Oh, and one more thing if you’re reading the transcript: Remember that sarcasm and tongue-in-cheek comments don’t always translate well into the written word. I’ve tried my best to make humorous points clear, but if you’re in doubt, watch the video instead.
I’ve worked for the Neo4j team for more than three years now as a field engineer, and in that period, you see all kinds of things going wrong. I’m going to talk about worst practices and welcome you to the dark side.
We’ll walk through some stories and anecdotes, but don’t be scared, as I won’t mention any customer names.
Onboarding with Neo4j: What Not To Do
There are a number of pitfalls to avoid when first getting started with Neo4j, which include:
- Testing Neo4j for the first time on a mission-critical project
- Working with team members who don’t have any graph database experience
- Ignoring business requirements
- Skipping out on Neo4j training
- Working entirely independently and learning everything yourself
- Applying relational database logic and thinking
- Ignoring the learning curve
In the beginning, learning how to use the graph database software can be challenging. But as time goes on, the ease of use increases significantly, until you get to the point where almost everything in your life looks like a graph.
The Dark Side of Graph Data Modeling
Because graphs are schema-less, you might be tempted to ignore its design, to neglect documenting the graph model and to skip out on naming conventions.
Consider the following example of a Neo4j customer: I once worked with a traditional, large-scale German enterprise that required everything in the graph database be written in German, including relationship types and labels.
They had a team member whose sole responsibility was to translate text from German to English and vice versa. And even though Neo4j is UTF-8 (and fully capable of handling German umlauts), if you run the same query on a client that runs English locale and on a client that runs German locale, you’ll end up with different results.

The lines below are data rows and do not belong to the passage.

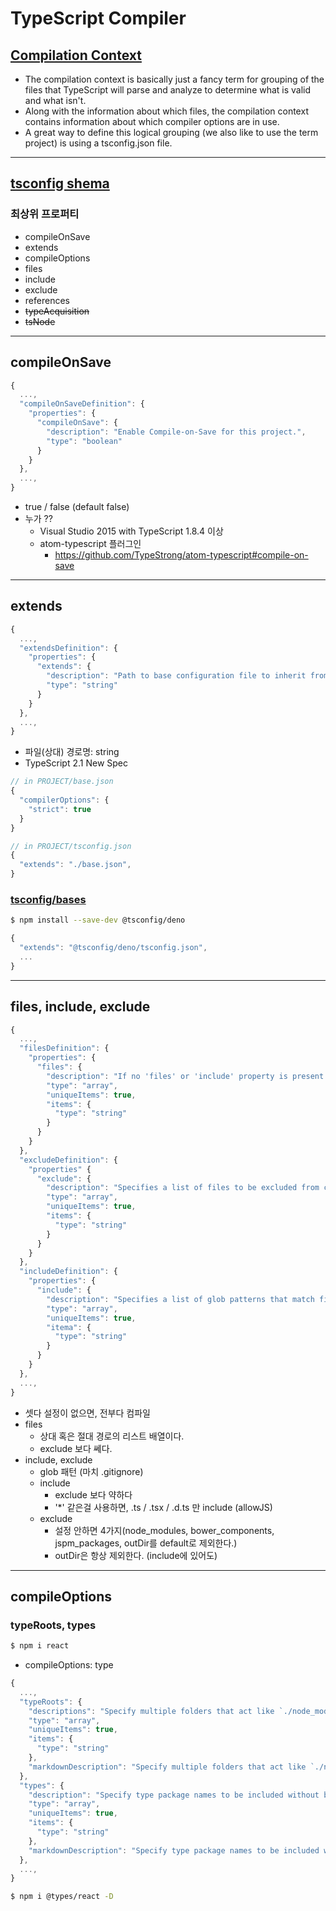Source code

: # TypeScript Compiler
## [Compilation Context](https://basarat.gitbook.io/typescript/project/compilation-context)
- The compilation context is basically just a fancy term for grouping of the files that TypeScript will parse and analyze to determine what is valid and what isn't.
- Along with the information about which files, the compilation context contains information about which compiler options are in use.
- A great way to define this logical grouping (we also like to use the term project) is using a tsconfig.json file.

----
## [tsconfig shema](http://json.schemastore.org/tsconfig)
### 최상위 프로퍼티
- compileOnSave
- extends
- compileOptions
- files
- include
- exclude
- references
- ~~typeAcquisition~~
- ~~tsNode~~

----
## compileOnSave
```ts
{
  ...,
  "compileOnSaveDefinition": {
    "properties": {
      "compileOnSave": {
        "description": "Enable Compile-on-Save for this project.",
        "type": "boolean"
      }
    }
  },
  ...,
}
```
- true / false (default false)
- 누가 ??
  - Visual Studio 2015 with TypeScript 1.8.4 이상
  - atom-typescript 플러그인
    - https://github.com/TypeStrong/atom-typescript#compile-on-save

----
## extends
```ts
{
  ...,
  "extendsDefinition": {
    "properties": {
      "extends": {
        "description": "Path to base configuration file to inherit from. Requires TypeScript version 2.1 or later.",
        "type": "string"
      }
    }
  },
  ...,
}
```
- 파일(상대) 경로명: string
- TypeScript 2.1 New Spec
```ts
// in PROJECT/base.json
{
  "compilerOptions": {
    "strict": true
  }
}

// in PROJECT/tsconfig.json
{
  "extends": "./base.json",
}
```
### [tsconfig/bases](https://github.com/tsconfig/bases)
```bash
$ npm install --save-dev @tsconfig/deno
```
```ts
{
  "extends": "@tsconfig/deno/tsconfig.json",
  ...
}
```

----
## files, include, exclude
```ts
{
  ...,
  "filesDefinition": {
    "properties": {
      "files": {
        "description": "If no 'files' or 'include' property is present in a tsconfig.json, the compiler defaults to including all files in the containing directory and subdirectories except those specified by 'exclude'. When a 'files' property is specified, only those files and those specified by 'include' are included.",
        "type": "array",
        "uniqueItems": true,
        "items": {
          "type": "string"
        }
      }
    }
  },
  "excludeDefinition": {
    "properties" {
      "exclude": {
        "description": "Specifies a list of files to be excluded from compilation. The 'exclude' property only affects the files included via the 'include' property and not the 'files' property. Glob patterns require TypeScript version 2.0 or later.",
        "type": "array",
        "uniqueItems": true,
        "items": {
          "type": "string"
        }
      }
    }
  },
  "includeDefinition": {
    "properties": {
      "include": {
        "description": "Specifies a list of glob patterns that match files to be included in compilation. If no 'files' or 'include' property is present in a tsconfig.json, the compiler defaults to including all files in the containing directory and subdirectories except those specified by 'exclude'. Requires TypeScript version 2.0 or later.",
        "type": "array",
        "uniqueItems": true,
        "itema": {
          "type": "string"
        }
      }
    }
  },
  ...,
}
```
- 셋다 설정이 없으면, 전부다 컴파일
- files
  - 상대 혹은 절대 경로의 리스트 배열이다.
  - exclude 보다 쎄다.
- include, exclude
  - glob 패턴 (마치 .gitignore)
  - include
    - exclude 보다 약하다
    - '*' 같은걸 사용하면, .ts / .tsx / .d.ts 만 include (allowJS)
  - exclude
    - 설정 안하면 4가지(node_modules, bower_components, jspm_packages, outDir를 default로 제외한다.)
    - outDir은 항상 제외한다. (include에 있어도)

----
## compileOptions
### typeRoots, types
```bash
$ npm i react
```
- compileOptions: type
```ts
{
  ...,
  "typeRoots": {
    "descriptions": "Specify multiple folders that act like `./node_modules/@types`.",
    "type": "array",
    "uniqueItems": true,
    "items": {
      "type": "string"
    },
    "markdownDescription": "Specify multiple folders that act like `./node_modules/@types`.\n\nSee more: https://www.typescriptlang.org/tsconfig#typeRoots"
  },
  "types": {
    "description": "Specify type package names to be included without being referenced in a source file.",
    "type": "array",
    "uniqueItems": true,
    "items": {
      "type": "string"
    },
    "markdownDescription": "Specify type package names to be included without being referenced in a source file.\n\nSee more: https://www.typescriptlang.org/tsconfig#types"
  },
  ...,
}
```
```bash
$ npm i @types/react -D
```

To some of you, this difference is already obvious, but if you didn’t, you could have spent days and days debugging that single language issue.
In terms of data modeling, it’s important to find the middle ground between placing all attributes and properties in a single node and separating each attribute into an individual node. Both of the following extremist approaches will cause significant problems for your graph, as you can see below:
Of course, the right way to model that kind of case is in the middle so everything that is a thing on its own should be a node. So a person, of course, and maybe their address should be a node on its own, but then you should make use of properties which describe the attributes of those entities.
You can also encounter issues when developing relationship types in your graph database. On the left in the below example, there is only one relationship type:
CONNECTED_TO. In the example on the right, they have scoped every relationship with an instance, meaning there is a single relationship type per relationship.
But you need to be careful when it comes to the number of relationship types, because Neo4j limits the number of relationship types to 65K to keep the database fast.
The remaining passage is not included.